Stored data entries

==============================

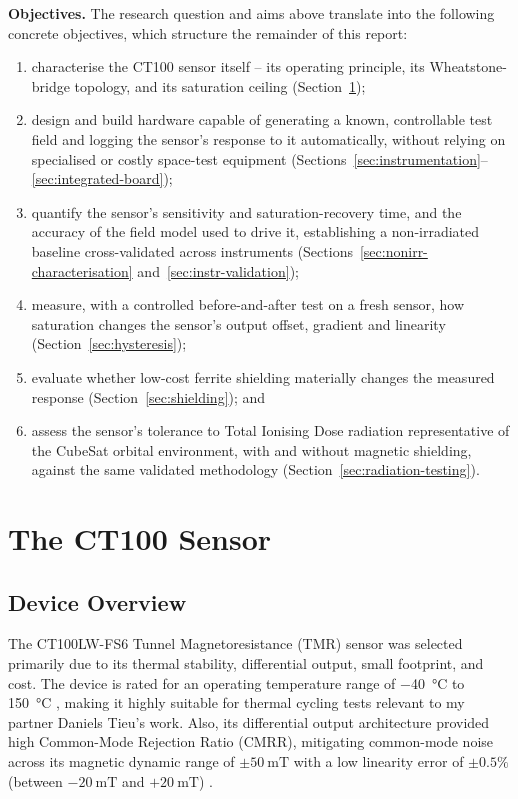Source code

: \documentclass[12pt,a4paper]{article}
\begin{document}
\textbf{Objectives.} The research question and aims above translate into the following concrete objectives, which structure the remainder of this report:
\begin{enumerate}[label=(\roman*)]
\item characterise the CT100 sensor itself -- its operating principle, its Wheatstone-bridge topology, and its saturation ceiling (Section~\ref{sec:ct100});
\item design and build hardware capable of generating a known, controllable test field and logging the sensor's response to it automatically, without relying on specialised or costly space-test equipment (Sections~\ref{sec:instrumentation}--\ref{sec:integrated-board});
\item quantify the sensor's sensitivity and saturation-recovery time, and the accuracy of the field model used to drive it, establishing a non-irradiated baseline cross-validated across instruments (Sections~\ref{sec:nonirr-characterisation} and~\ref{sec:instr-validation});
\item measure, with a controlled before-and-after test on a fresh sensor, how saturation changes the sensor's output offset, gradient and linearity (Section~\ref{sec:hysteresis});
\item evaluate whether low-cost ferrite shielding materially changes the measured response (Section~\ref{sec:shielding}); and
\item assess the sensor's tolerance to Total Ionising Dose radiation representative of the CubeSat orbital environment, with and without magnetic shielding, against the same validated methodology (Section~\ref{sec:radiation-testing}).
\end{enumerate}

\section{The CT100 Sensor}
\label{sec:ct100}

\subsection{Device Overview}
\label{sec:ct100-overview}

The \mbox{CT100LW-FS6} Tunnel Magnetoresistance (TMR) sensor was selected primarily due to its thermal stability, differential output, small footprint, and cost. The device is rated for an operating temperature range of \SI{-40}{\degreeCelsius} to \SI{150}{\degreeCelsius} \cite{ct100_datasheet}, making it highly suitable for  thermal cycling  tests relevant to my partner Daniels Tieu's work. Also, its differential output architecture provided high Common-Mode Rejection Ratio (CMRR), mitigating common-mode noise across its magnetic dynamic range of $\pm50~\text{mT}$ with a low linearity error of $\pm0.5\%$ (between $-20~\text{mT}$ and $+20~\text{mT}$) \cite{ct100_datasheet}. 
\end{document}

==============================

◆ What the task requires: Which lines above run from the one containing "design and build" down to the one containing "quantify the sensor's"? Repeat exactly those, both ends included, and nothing else.

◆ Result below:
\item design and build hardware capable of generating a known, controllable test field and logging the sensor's response to it automatically, without relying on specialised or costly space-test equipment (Sections~\ref{sec:instrumentation}--\ref{sec:integrated-board});
\item quantify the sensor's sensitivity and saturation-recovery time, and the accuracy of the field model used to drive it, establishing a non-irradiated baseline cross-validated across instruments (Sections~\ref{sec:nonirr-characterisation} and~\ref{sec:instr-validation});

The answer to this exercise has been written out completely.